I show below a simple wrapper around shelve to deal with this comfortably.

Using this module, the usage becomes:

>>> store = Store("shelf.db")
>>> store["foo"] = []
>>> with store.load("foo") as foo :
...     foo.append("hello")
...     foo.append("world!")
>>> print(" ".join(store["foo"]))
hello world!

Method load also accepts a default argument to work like get:

>>> with store.load("bar", []) as bar :
...     bar.extend(["bye-bye", "world!"])
>>> print(" ".join(store["bar"]))
bye-bye world!

Let’s create module store.

We first import shelve and create a unique object to correctly detect when no default argument is given to store.load (using None is not possible because we may want to use None as a default argument).

import shelve

Empty = object()

Then we define the context manager that takes care of writing back the object to the shelf:

Note that we have chosen that, when an exception occurs, the object is not stored, which implements the idea that the object may be in an inconsistent state. A with context is thus seen as a kind of transaction: modified objects are saved back only if nothing goes wrong.
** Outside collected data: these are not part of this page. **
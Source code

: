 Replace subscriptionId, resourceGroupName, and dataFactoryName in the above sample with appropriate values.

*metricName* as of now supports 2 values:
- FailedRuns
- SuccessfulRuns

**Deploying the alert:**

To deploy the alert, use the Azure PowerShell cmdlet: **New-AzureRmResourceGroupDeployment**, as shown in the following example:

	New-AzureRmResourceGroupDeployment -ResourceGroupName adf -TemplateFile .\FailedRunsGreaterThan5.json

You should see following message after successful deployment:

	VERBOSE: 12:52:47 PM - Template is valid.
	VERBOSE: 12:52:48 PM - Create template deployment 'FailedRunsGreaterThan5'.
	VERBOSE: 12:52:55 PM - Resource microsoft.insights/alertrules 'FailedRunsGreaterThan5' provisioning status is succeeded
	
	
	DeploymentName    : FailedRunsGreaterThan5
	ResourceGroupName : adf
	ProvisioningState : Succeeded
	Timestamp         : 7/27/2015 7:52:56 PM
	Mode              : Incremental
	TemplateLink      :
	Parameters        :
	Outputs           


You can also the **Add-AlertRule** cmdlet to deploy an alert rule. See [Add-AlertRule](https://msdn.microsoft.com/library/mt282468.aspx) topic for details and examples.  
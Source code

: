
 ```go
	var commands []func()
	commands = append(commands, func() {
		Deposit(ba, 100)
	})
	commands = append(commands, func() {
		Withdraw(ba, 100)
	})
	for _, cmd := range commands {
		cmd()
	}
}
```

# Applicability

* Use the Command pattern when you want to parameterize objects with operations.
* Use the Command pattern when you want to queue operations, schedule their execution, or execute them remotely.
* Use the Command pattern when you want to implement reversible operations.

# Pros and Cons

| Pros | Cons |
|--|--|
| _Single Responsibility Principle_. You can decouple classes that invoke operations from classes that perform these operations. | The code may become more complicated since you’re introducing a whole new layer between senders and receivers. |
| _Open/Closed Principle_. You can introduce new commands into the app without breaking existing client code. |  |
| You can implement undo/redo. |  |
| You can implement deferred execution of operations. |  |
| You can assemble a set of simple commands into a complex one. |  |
class StoredObject (object) :
    def __init__ (self, shelf, key, default=Empty) :
        self.shelf = shelf
        self.key = key
        if default is Empty :
            self.obj = shelf[key]
        else :
            self.obj = shelf.get(key, default)
    def __enter__ (self) :
        return self.obj
    def __exit__ (self, exc_type, exc_val, exc_tb) :
        if exc_val is None :
            self.shelf[self.key] = self.obj

Finally, we write the wrapper around a shelf:

class Store (shelve.DbfilenameShelf) :
    def load (self, key, default=Empty) :
        return StoredObject(self, key, default)
    def __del__ (self) :
        self.db.close()

DbfilenameShelf is the class used by shelve.open, so we use the same one. We just add two methods: load that returns the context manager defined above, and __del__ to ensure that a shelf is always correctly closed (which, surprisingly, is not made in the default implementation).